Séjour du 23 au 26 avril (4 jours). Centre de vacances label Cap-France du Domaine de St Jacques
(Commune d’Obernai)
35 personnes inscrites. Co-voiturage en 10 voitures.
Jeudi 23 avril : Châteaux d’ANDLAU
Après un regroupement à l’Aire de repos d’ECOT (arrêt Café-Pipi), nous rejoignons à midi le point de départ de la rando du jour au cimetière de MITTELBERGHEIM. Le groupe ne semble pas décidé à vouloir pique-niquer un peu plus haut, nous nous contentons des tables et des bancs de l’aire de jeux. Le groupe part ensemble en direction du Château d’ANDLAU à travers les vignes puis la forêt de chênes et de châtaigniers. Nous découvrons l’édifice de grès rose, repérable de loin avec ses deux tours. Un groupe de bénévole est en train de le rénover. Ce monument historique privé a commencé à être construit au 13eme siècle.
Nous continuons la marche vers un deuxième château, celui de SPESBOURG repérable à sa tour de 25 m, bien restauré lui aussi.
Tout le contrefort de l’Alsace est jalonné de châteaux et de forts avec des niveaux de restauration différents. Le plus connu est celui du HAUT-KOENIGSBOURG.
Retour aux voitures par des sentiers forestiers agréables aux parterres de muguet et de myrtilliers, avec en plus quelques lutins de bois accrochés aux arbres (sentier des Espiègles).
Réglage des GPS et installation au centre de Vacances.
Le soir soirée dansante partagé avec un groupe de randonneurs du NORD.
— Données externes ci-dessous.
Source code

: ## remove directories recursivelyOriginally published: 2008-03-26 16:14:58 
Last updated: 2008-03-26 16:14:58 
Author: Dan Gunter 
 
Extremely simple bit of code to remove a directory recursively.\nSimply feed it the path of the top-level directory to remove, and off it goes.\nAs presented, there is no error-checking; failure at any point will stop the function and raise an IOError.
Vendredi 24 avril : Le Champ du Feu
Le matin tout le monde va à la cascade de l’ANDLAU à HOHWALD, joli village entouré de forêts.
Un groupe, emmené par Daniel, monte en direction du Col de KREUZWEG, point de ralliement de midi. Malgré une panne de GPS, nous retrouvons le groupe de Bernard, parti depuis le Col.
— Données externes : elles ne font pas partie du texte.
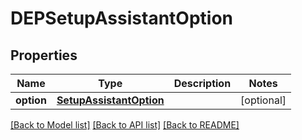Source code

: # DEPSetupAssistantOption

## Properties
Name | Type | Description | Notes
------------ | ------------- | ------------- | -------------
**option** | [**SetupAssistantOption**](SetupAssistantOption.md) |  | [optional] 

[[Back to Model list]](../README.md#documentation-for-models) [[Back to API list]](../README.md#documentation-for-api-endpoints) [[Back to README]](../README.md)

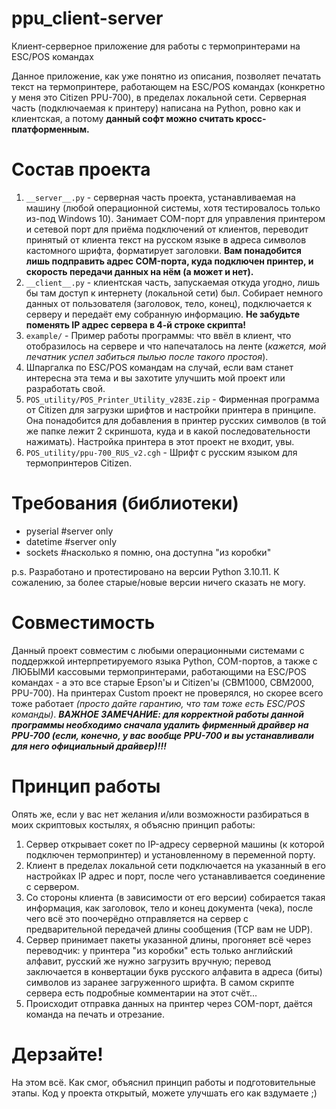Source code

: # ppu_client-server
 Клиент-серверное приложение для работы с термопринтерами на ESC/POS командах
 
 Данное приложение, как уже понятно из описания, позволяет печатать текст на термопринтере, работающем на ESC/POS командах (конкретно у меня это Citizen PPU-700), в пределах локальной сети. Серверная часть (подключаемая к принтеру) написана на Python, ровно как и клиентская, а потому **данный софт можно считать кросс-платформенным.**
 
 # Состав проекта
 1. `__server__.py` - серверная часть проекта, устанавливаемая на машину (любой операционной системы, хотя тестировалось только из-под Windows 10). Занимает COM-порт для управления принтером и сетевой порт для приёма подключений от клиентов, переводит принятый от клиента текст на русском языке в адреса символов кастомного шрифта, форматирует заголовки. **Вам понадобится лишь подправить адрес COM-порта, куда подключен принтер, и скорость передачи данных на нём (а может и нет).**
 2. `__client__.py` - клиентская часть, запускаемая откуда угодно, лишь бы там доступ к интернету (локальной сети) был. Собирает немного данных от пользователя (заголовок, тело, конец), подключается к серверу и передаёт ему собранную информацию. **Не забудьте поменять IP адрес сервера в 4-й строке скрипта!**
 3. `example/` - Пример работы программы: что ввёл в клиент, что отобразилось на сервере и что напечаталось на ленте (_кажется, мой печатник успел забиться пылью после такого простоя_).
 4. Шпаргалка по ESC/POS командам на случай, если вам станет интересна эта тема и вы захотите улучшить мой проект или разработать свой.
 5. `POS_utility/POS_Printer_Utility_v283E.zip` - Фирменная программа от Citizen для загрузки шрифтов и настройки принтера в принципе. Она понадобится для добавления в принтер русских символов (в той же папке лежит 2 скриншота, куда и в какой последовательности нажимать). Настройка принтера в этот проект не входит, увы.
 6. `POS_utility/ppu-700_RUS_v2.cgh` - Шрифт с русским языком для термопринтеров Citizen.
 
 # Требования (библиотеки)
 - pyserial #server only
 - datetime #server only
 - sockets #насколько я помню, она доступна "из коробки"

p.s. Разработано и протестировано на версии Python 3.10.11. К сожалению, за более старые/новые версии ничего сказать не могу.

 # Совместимость
 Данный проект совместим с любыми операционными системами с поддержкой интерпретируемого языка Python, COM-портов, а также с ЛЮБЫМИ кассовыми термопринтерами, работающими на ESC/POS командах - а это все старые Epson'ы и Citizen'ы (CBM1000, CBM2000, PPU-700). На принтерах Custom проект не проверялся, но скорее всего тоже работает _(просто дайте гарантию, что там тоже есть ESC/POS команды)_.
 ***ВАЖНОЕ ЗАМЕЧАНИЕ: для корректной работы данной программы необходимо сначала удалить фирменный драйвер на PPU-700 (если, конечно, у вас вообще PPU-700 и вы устанавливали для него официальный драйвер)!!!***
 
 # Принцип работы
 Опять же, если у вас нет желания и/или возможности разбираться в моих скриптовых костылях, я объясню принцип работы:
 1. Сервер открывает сокет по IP-адресу серверной машины (к которой подключен термопринтер) и установленному в переменной порту.
 2. Клиент в пределах локальной сети подключается на указанный в его настройках IP адрес и порт, после чего устанавливается соединение с сервером.
 3. Со стороны клиента (в зависимости от его версии) собирается такая информация, как заголовок, тело и конец документа (чека), после чего всё это поочерёдно отправляется на сервер с предварительной передачей длины сообщения (TCP вам не UDP).
 4. Сервер принимает пакеты указанной длины, прогоняет всё через переводчик: у принтера "из коробки" есть только английский алфавит, русский же нужно загрузить вручную; перевод заключается в конвертации букв русского алфавита в адреса (биты) символов из заранее загруженного шрифта. В самом скрипте сервера есть подробные комментарии на этот счёт...
 5. Происходит отправка данных на принтер через COM-порт, даётся команда на печать и отрезание.
 
 # Дерзайте!
 На этом всё. Как смог, объяснил принцип работы и подготовительные этапы. Код у проекта открытый, можете улучшать его как вздумаете ;)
Ensemble nous montons aux pistes d’envol de parapentes, qui permettent une vue dégagée de toute la chaine des Vosges.
Décollage à pied jusqu’à l’Auberge où nous attendent André, Martine et Édith.
Le repas servi à l’Auberge restera mémorable pour tous. Plats alsaciens en quantité et en qualité, il est difficile de repartir. La digestion se fera sur les sentiers du Champ du Feu.
C’est une vaste pelouse, appelée aussi chaume, tapissée de bruyères et de myrtilliers à 1100 m d’altitude, point culminant du département 67. C’est aussi une petite station de sport d’hiver pour les Strasbourgeois. Une tour d’observation y a été construite par le Club Vosgien pour l’astronomie.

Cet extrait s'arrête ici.